Le récit personnalise les relations étatiques en réduisant une décision politique à un hommage personnel, omettant la reconnaissance de la souveraineté sur le Sahara occidental comme motivation déclarée.
Il omet que le roi Mohammed VI a explicitement lié le baptême à la reconnaissance par Trump de la souveraineté marocaine sur le Sahara en 2020, comme le révèle la lettre royale.
La Russie rapporte l'information comme un jalon d'infrastructure factuel, soulignant la longueur de l'autoroute et le geste amical entre les deux pays.
En se concentrant sur l'exploit technique – l'autoroute la plus longue d'Afrique – le récit dépolitisé le baptême, le réduisant à une reconnaissance symbolique sans aborder le différend de souveraineté.
Il omet le lien direct avec la reconnaissance par Trump de la souveraineté marocaine sur le Sahara occidental en 2020, qui était la raison déclarée dans la lettre du roi.

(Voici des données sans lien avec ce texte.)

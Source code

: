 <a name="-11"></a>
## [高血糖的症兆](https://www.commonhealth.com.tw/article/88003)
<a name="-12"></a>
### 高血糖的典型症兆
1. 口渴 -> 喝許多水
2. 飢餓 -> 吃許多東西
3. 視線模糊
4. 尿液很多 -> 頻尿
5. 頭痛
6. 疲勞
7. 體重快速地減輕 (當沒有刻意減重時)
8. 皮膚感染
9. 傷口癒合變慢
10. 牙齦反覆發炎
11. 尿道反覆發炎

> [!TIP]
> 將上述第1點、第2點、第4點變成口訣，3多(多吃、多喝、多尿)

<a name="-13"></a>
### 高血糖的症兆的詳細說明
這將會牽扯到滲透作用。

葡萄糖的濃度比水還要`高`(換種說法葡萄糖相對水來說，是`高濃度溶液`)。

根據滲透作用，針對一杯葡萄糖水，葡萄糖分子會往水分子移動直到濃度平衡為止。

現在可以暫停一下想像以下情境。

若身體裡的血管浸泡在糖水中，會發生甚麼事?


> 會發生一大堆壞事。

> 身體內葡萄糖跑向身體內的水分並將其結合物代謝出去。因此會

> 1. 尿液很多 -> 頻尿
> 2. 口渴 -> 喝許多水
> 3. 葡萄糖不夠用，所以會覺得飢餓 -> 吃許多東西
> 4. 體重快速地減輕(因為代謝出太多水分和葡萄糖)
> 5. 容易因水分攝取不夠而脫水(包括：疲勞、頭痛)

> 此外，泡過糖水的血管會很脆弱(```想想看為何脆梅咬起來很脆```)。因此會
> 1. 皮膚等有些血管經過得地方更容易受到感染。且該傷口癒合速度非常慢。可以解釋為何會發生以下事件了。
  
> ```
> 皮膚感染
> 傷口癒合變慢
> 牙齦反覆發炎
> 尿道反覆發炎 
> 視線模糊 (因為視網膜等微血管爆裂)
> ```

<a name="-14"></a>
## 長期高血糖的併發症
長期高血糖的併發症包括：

Le Maroc revendique l'hommage comme une récompense justifiée pour la reconnaissance par Trump en 2020 de la souveraineté sur le Sahara, utilisant la lettre du roi pour ancrer le geste dans une réalisation politique historique.
En citant textuellement la lettre royale, le récit encadre le baptême comme une réponse directe de cause à effet à la reconnaissance de la souveraineté, transformant un acte cérémoniel en une revendication politique.